### WHAT THE TASK REQUIRES
Only the number is needed: how many lines of the records include "Android"?
+++
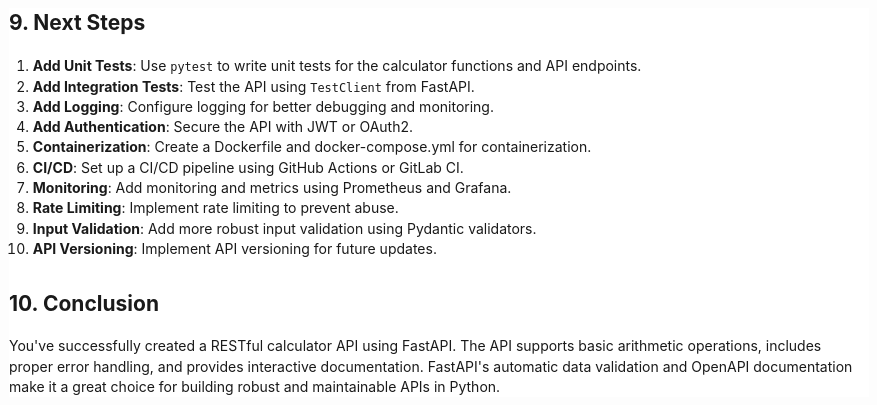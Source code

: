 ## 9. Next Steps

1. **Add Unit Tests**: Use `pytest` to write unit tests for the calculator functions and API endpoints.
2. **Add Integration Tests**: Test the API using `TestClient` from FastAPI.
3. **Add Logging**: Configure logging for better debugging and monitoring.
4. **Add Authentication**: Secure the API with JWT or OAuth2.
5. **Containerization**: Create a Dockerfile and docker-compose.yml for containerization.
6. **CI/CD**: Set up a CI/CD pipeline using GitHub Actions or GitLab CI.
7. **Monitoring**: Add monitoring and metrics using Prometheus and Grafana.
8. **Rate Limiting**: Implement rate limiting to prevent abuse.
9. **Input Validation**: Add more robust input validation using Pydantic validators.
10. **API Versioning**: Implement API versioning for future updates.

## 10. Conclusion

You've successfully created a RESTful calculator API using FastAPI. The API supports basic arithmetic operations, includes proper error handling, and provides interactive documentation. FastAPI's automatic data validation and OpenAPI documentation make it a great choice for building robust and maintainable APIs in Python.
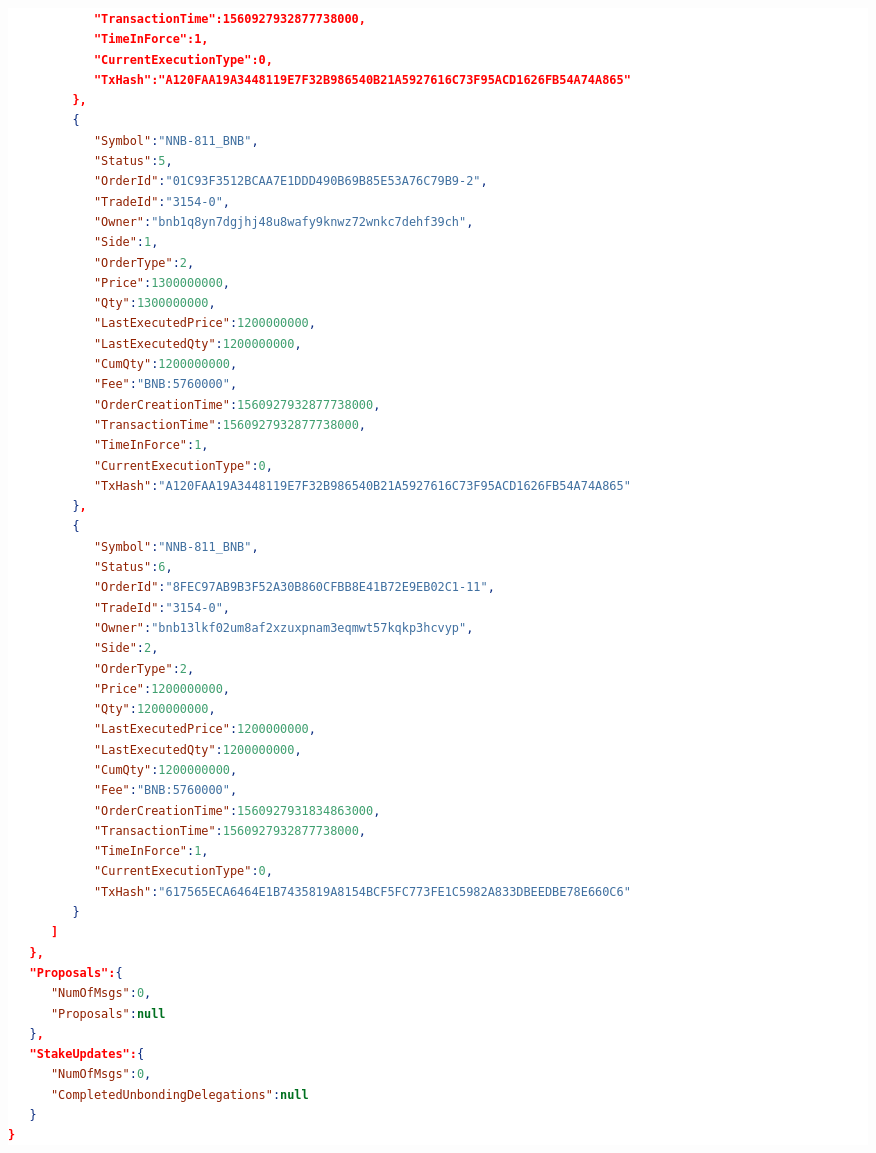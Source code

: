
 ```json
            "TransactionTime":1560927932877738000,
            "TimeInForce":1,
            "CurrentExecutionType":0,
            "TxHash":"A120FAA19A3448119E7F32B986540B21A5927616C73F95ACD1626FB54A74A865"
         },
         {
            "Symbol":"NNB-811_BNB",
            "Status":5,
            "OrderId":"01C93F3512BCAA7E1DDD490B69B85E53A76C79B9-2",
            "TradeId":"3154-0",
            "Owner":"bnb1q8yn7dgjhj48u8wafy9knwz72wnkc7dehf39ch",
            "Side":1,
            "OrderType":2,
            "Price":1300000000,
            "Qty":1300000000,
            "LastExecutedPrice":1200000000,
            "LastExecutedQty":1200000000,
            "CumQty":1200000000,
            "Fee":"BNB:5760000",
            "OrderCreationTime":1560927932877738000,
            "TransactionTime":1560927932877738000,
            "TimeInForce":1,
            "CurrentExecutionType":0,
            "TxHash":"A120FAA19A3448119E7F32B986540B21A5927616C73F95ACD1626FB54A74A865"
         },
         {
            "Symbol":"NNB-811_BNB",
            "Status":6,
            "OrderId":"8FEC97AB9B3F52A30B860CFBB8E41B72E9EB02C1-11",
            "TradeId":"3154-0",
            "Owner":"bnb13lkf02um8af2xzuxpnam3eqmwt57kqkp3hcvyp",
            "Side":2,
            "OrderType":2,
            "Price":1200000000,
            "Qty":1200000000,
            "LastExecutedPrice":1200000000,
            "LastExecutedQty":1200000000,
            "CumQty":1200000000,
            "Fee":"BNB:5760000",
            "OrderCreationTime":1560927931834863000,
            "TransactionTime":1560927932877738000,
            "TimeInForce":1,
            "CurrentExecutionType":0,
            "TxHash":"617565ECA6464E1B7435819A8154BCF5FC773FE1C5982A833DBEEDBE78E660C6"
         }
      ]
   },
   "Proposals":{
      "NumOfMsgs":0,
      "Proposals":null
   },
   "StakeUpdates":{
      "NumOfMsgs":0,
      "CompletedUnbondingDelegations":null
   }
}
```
+++
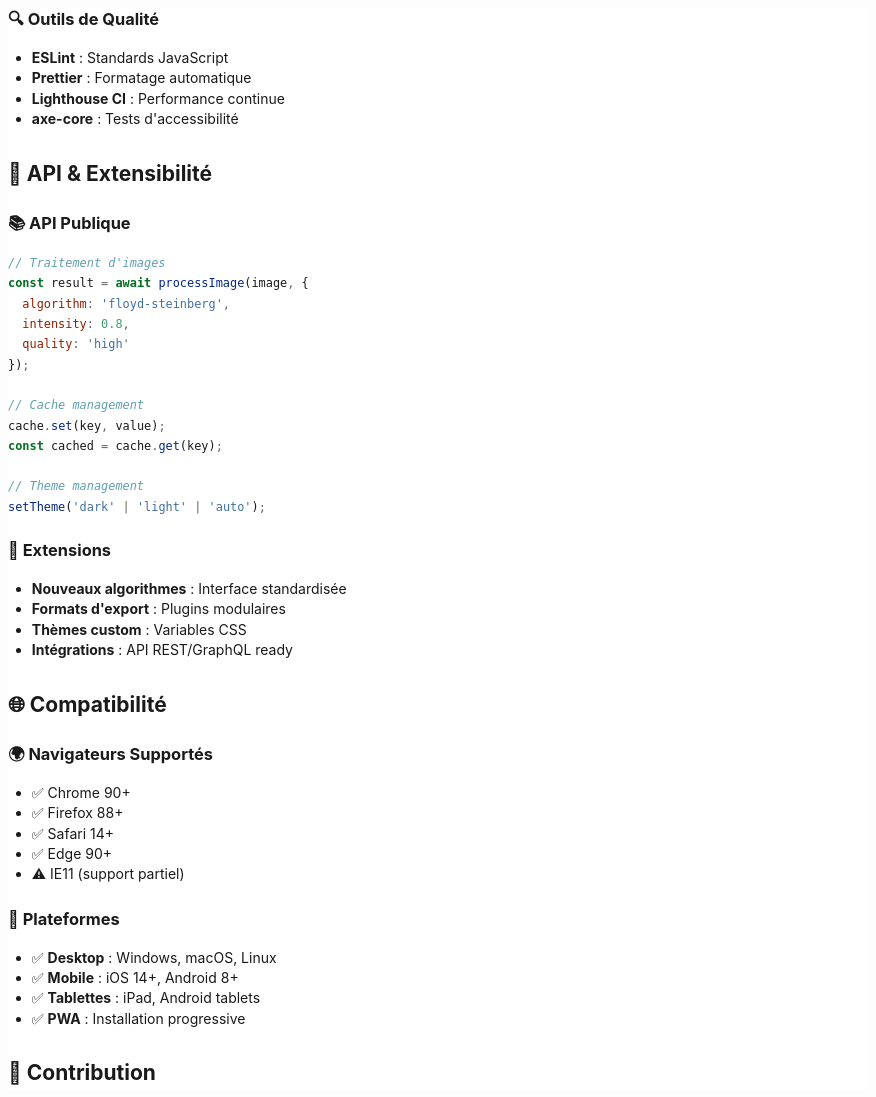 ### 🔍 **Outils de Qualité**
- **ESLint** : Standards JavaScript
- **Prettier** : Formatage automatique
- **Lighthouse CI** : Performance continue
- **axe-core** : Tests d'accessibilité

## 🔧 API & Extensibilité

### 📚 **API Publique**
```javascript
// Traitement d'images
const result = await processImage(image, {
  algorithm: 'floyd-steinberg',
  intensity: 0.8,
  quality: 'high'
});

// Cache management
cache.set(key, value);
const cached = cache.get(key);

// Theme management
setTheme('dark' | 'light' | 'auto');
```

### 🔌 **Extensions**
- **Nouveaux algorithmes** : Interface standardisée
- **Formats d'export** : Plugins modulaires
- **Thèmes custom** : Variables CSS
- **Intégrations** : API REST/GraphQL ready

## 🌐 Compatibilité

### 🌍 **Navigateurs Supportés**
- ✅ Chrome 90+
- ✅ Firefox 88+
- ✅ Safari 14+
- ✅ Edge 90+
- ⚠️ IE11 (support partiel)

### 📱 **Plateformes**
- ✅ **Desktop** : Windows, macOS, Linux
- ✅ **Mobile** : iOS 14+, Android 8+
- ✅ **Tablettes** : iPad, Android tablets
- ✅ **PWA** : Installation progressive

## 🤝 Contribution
+++
### RESULT FOR THIS TASK
2